[EXERCISE] Repeat the data exactly, leaving out any image.

(Dataset records)
☆ ☆ ☆
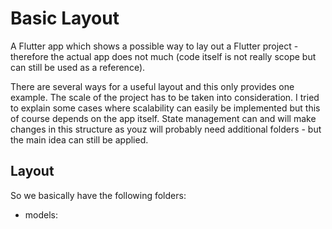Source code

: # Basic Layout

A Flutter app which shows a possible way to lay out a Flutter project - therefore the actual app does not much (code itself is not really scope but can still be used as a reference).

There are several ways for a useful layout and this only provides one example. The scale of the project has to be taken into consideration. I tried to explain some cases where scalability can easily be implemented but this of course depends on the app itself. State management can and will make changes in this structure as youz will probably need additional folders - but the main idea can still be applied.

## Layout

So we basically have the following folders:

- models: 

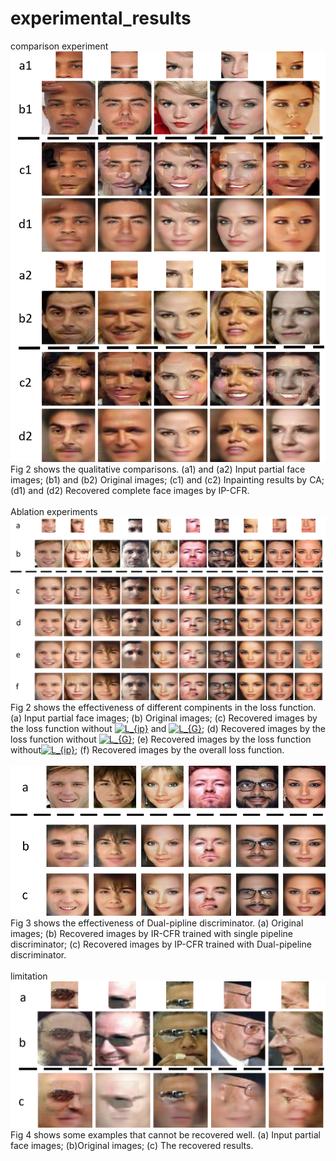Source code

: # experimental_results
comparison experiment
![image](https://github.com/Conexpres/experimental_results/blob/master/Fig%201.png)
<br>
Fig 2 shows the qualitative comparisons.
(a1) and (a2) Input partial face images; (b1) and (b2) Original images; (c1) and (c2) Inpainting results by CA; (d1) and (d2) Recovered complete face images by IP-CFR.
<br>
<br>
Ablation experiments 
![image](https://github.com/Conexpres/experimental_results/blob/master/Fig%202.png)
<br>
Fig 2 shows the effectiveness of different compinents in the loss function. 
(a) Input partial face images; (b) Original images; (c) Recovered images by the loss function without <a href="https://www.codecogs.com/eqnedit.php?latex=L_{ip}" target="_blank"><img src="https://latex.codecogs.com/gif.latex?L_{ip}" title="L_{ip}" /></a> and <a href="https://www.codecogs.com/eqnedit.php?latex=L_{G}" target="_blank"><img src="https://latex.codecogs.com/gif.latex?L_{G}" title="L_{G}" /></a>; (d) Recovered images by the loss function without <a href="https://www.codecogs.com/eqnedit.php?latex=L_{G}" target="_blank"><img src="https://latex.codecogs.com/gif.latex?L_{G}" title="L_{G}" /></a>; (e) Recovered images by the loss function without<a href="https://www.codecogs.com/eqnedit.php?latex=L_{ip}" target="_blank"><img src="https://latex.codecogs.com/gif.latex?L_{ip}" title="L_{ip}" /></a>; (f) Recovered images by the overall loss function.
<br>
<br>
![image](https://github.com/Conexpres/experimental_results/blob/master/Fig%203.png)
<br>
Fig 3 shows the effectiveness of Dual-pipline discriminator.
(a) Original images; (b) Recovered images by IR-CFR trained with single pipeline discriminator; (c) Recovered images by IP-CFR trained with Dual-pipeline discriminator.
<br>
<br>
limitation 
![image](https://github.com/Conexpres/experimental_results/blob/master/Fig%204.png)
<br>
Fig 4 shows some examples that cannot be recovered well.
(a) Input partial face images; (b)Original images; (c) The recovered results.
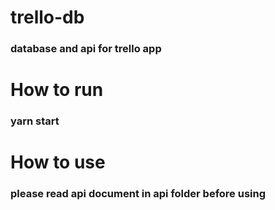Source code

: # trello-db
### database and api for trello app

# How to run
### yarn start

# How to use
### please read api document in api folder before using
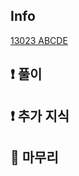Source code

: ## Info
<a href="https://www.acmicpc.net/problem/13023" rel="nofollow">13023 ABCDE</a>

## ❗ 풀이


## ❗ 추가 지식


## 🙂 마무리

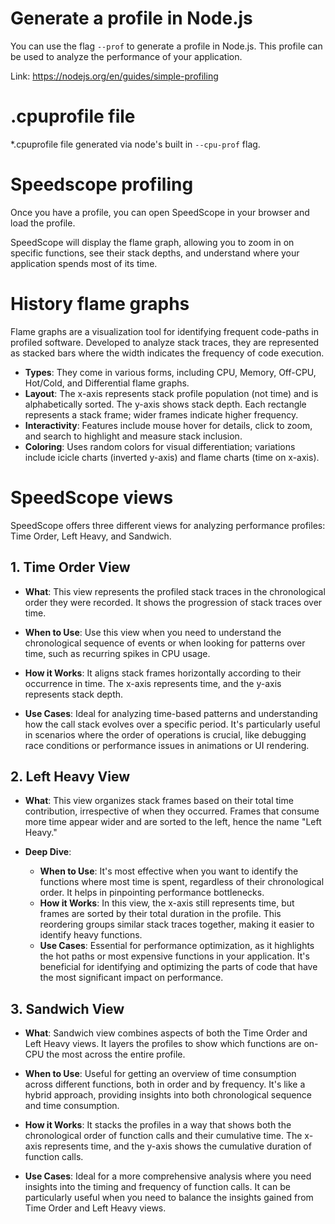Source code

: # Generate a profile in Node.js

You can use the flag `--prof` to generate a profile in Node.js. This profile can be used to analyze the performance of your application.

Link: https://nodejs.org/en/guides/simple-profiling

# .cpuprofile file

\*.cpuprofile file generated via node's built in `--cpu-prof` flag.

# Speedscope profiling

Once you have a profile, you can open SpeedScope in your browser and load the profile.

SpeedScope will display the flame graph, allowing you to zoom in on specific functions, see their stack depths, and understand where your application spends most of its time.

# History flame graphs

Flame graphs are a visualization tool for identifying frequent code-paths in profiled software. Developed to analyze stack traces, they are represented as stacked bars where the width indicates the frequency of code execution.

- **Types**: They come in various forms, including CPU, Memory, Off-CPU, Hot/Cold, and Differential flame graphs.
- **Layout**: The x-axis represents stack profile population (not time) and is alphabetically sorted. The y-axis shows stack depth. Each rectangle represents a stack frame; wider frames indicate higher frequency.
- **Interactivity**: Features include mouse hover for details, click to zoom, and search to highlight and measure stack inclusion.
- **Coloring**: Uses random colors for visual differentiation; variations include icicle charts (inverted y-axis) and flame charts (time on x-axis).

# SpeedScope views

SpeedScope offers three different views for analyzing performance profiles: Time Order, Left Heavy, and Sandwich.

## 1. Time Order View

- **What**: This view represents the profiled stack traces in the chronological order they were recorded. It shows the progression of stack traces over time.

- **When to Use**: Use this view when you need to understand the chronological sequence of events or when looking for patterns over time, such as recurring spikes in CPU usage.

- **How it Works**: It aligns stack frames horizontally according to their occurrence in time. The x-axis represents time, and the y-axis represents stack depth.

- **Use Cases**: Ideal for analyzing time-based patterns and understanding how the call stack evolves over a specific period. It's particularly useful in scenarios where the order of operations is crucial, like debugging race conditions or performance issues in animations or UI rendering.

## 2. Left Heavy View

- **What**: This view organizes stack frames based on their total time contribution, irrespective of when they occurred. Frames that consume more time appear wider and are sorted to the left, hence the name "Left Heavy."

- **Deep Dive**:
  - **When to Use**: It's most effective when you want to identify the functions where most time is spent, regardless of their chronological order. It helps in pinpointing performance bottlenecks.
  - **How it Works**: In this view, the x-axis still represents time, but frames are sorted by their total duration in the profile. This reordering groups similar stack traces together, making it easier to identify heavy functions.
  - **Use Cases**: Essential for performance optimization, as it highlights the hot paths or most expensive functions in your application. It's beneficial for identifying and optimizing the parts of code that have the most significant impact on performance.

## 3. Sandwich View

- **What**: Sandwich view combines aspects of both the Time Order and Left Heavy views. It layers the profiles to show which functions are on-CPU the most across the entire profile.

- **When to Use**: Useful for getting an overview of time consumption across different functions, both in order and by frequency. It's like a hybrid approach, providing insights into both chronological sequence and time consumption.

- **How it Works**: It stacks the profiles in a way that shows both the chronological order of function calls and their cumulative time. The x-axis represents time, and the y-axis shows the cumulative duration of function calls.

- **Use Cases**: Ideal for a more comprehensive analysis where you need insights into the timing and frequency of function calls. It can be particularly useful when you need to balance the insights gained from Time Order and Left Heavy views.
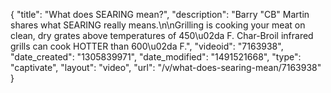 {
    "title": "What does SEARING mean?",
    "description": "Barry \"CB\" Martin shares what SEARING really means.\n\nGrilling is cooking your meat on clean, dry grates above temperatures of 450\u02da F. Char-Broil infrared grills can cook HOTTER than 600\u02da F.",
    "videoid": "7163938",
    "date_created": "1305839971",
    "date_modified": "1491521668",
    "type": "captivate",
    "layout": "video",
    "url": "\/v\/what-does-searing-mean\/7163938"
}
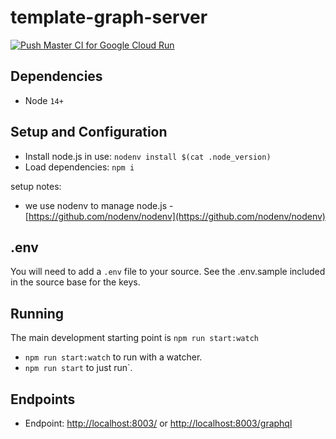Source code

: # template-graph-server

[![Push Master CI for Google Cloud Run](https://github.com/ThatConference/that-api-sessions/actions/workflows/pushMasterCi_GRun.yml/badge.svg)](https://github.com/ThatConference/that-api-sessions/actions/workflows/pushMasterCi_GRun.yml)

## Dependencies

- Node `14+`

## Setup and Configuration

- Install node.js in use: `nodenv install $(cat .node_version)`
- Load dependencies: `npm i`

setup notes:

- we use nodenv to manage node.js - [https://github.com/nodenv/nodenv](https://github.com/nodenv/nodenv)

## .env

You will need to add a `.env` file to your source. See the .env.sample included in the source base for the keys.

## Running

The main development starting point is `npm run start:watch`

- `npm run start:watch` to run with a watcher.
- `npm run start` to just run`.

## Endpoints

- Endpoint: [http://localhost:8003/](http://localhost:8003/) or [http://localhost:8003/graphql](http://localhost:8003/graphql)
☆ ☆ ☆
[ANSWER]
Source code

: # Basic Layout

A Flutter app which shows a possible way to lay out a Flutter project - therefore the actual app does not much (code itself is not really scope but can still be used as a reference).

There are several ways for a useful layout and this only provides one example. The scale of the project has to be taken into consideration. I tried to explain some cases where scalability can easily be implemented but this of course depends on the app itself. State management can and will make changes in this structure as youz will probably need additional folders - but the main idea can still be applied.

## Layout

So we basically have the following folders:

- models: 

Source code

: # experimental_results
comparison experiment
![image](https://github.com/Conexpres/experimental_results/blob/master/Fig%201.png)
<br>
Fig 2 shows the qualitative comparisons.
(a1) and (a2) Input partial face images; (b1) and (b2) Original images; (c1) and (c2) Inpainting results by CA; (d1) and (d2) Recovered complete face images by IP-CFR.
<br>
<br>
Ablation experiments 
![image](https://github.com/Conexpres/experimental_results/blob/master/Fig%202.png)
<br>
Fig 2 shows the effectiveness of different compinents in the loss function. 
(a) Input partial face images; (b) Original images; (c) Recovered images by the loss function without <a href="https://www.codecogs.com/eqnedit.php?latex=L_{ip}" target="_blank"><img src="https://latex.codecogs.com/gif.latex?L_{ip}" title="L_{ip}" /></a> and <a href="https://www.codecogs.com/eqnedit.php?latex=L_{G}" target="_blank"><img src="https://latex.codecogs.com/gif.latex?L_{G}" title="L_{G}" /></a>; (d) Recovered images by the loss function without <a href="https://www.codecogs.com/eqnedit.php?latex=L_{G}" target="_blank"><img src="https://latex.codecogs.com/gif.latex?L_{G}" title="L_{G}" /></a>; (e) Recovered images by the loss function without<a href="https://www.codecogs.com/eqnedit.php?latex=L_{ip}" target="_blank"><img src="https://latex.codecogs.com/gif.latex?L_{ip}" title="L_{ip}" /></a>; (f) Recovered images by the overall loss function.
<br>
<br>
![image](https://github.com/Conexpres/experimental_results/blob/master/Fig%203.png)
<br>
Fig 3 shows the effectiveness of Dual-pipline discriminator.
(a) Original images; (b) Recovered images by IR-CFR trained with single pipeline discriminator; (c) Recovered images by IP-CFR trained with Dual-pipeline discriminator.
<br>
<br>
limitation 
![image](https://github.com/Conexpres/experimental_results/blob/master/Fig%204.png)
<br>
Fig 4 shows some examples that cannot be recovered well.
(a) Input partial face images; (b)Original images; (c) The recovered results.
Source code

: # trello-db
### database and api for trello app

# How to run
### yarn start

# How to use
### please read api document in api folder before using
Source code

: ## Info
<a href="https://www.acmicpc.net/problem/13023" rel="nofollow">13023 ABCDE</a>

## ❗ 풀이


## ❗ 추가 지식


## 🙂 마무리

Source code

: # Generate a profile in Node.js

You can use the flag `--prof` to generate a profile in Node.js. This profile can be used to analyze the performance of your application.

Link: https://nodejs.org/en/guides/simple-profiling

# .cpuprofile file

\*.cpuprofile file generated via node's built in `--cpu-prof` flag.

# Speedscope profiling

Once you have a profile, you can open SpeedScope in your browser and load the profile.

SpeedScope will display the flame graph, allowing you to zoom in on specific functions, see their stack depths, and understand where your application spends most of its time.

# History flame graphs

Flame graphs are a visualization tool for identifying frequent code-paths in profiled software. Developed to analyze stack traces, they are represented as stacked bars where the width indicates the frequency of code execution.

- **Types**: They come in various forms, including CPU, Memory, Off-CPU, Hot/Cold, and Differential flame graphs.
- **Layout**: The x-axis represents stack profile population (not time) and is alphabetically sorted. The y-axis shows stack depth. Each rectangle represents a stack frame; wider frames indicate higher frequency.
- **Interactivity**: Features include mouse hover for details, click to zoom, and search to highlight and measure stack inclusion.
- **Coloring**: Uses random colors for visual differentiation; variations include icicle charts (inverted y-axis) and flame charts (time on x-axis).

# SpeedScope views

SpeedScope offers three different views for analyzing performance profiles: Time Order, Left Heavy, and Sandwich.

## 1. Time Order View

- **What**: This view represents the profiled stack traces in the chronological order they were recorded. It shows the progression of stack traces over time.

- **When to Use**: Use this view when you need to understand the chronological sequence of events or when looking for patterns over time, such as recurring spikes in CPU usage.

- **How it Works**: It aligns stack frames horizontally according to their occurrence in time. The x-axis represents time, and the y-axis represents stack depth.

- **Use Cases**: Ideal for analyzing time-based patterns and understanding how the call stack evolves over a specific period. It's particularly useful in scenarios where the order of operations is crucial, like debugging race conditions or performance issues in animations or UI rendering.

## 2. Left Heavy View

- **What**: This view organizes stack frames based on their total time contribution, irrespective of when they occurred. Frames that consume more time appear wider and are sorted to the left, hence the name "Left Heavy."

- **Deep Dive**:
  - **When to Use**: It's most effective when you want to identify the functions where most time is spent, regardless of their chronological order. It helps in pinpointing performance bottlenecks.
  - **How it Works**: In this view, the x-axis still represents time, but frames are sorted by their total duration in the profile. This reordering groups similar stack traces together, making it easier to identify heavy functions.
  - **Use Cases**: Essential for performance optimization, as it highlights the hot paths or most expensive functions in your application. It's beneficial for identifying and optimizing the parts of code that have the most significant impact on performance.

## 3. Sandwich View

- **What**: Sandwich view combines aspects of both the Time Order and Left Heavy views. It layers the profiles to show which functions are on-CPU the most across the entire profile.

- **When to Use**: Useful for getting an overview of time consumption across different functions, both in order and by frequency. It's like a hybrid approach, providing insights into both chronological sequence and time consumption.

- **How it Works**: It stacks the profiles in a way that shows both the chronological order of function calls and their cumulative time. The x-axis represents time, and the y-axis shows the cumulative duration of function calls.

- **Use Cases**: Ideal for a more comprehensive analysis where you need insights into the timing and frequency of function calls. It can be particularly useful when you need to balance the insights gained from Time Order and Left Heavy views.
 {
    "title": "What does SEARING mean?",
    "description": "Barry \"CB\" Martin shares what SEARING really means.\n\nGrilling is cooking your meat on clean, dry grates above temperatures of 450\u02da F. Char-Broil infrared grills can cook HOTTER than 600\u02da F.",
    "videoid": "7163938",
    "date_created": "1305839971",
    "date_modified": "1491521668",
    "type": "captivate",
    "layout": "video",
    "url": "\/v\/what-does-searing-mean\/7163938"
}
Source code

: # template-graph-server

[![Push Master CI for Google Cloud Run](https://github.com/ThatConference/that-api-sessions/actions/workflows/pushMasterCi_GRun.yml/badge.svg)](https://github.com/ThatConference/that-api-sessions/actions/workflows/pushMasterCi_GRun.yml)

## Dependencies

- Node `14+`

## Setup and Configuration

- Install node.js in use: `nodenv install $(cat .node_version)`
- Load dependencies: `npm i`

setup notes:

- we use nodenv to manage node.js - [https://github.com/nodenv/nodenv](https://github.com/nodenv/nodenv)

## .env

You will need to add a `.env` file to your source. See the .env.sample included in the source base for the keys.

## Running

The main development starting point is `npm run start:watch`

- `npm run start:watch` to run with a watcher.
- `npm run start` to just run`.

## Endpoints

- Endpoint: [http://localhost:8003/](http://localhost:8003/) or [http://localhost:8003/graphql](http://localhost:8003/graphql)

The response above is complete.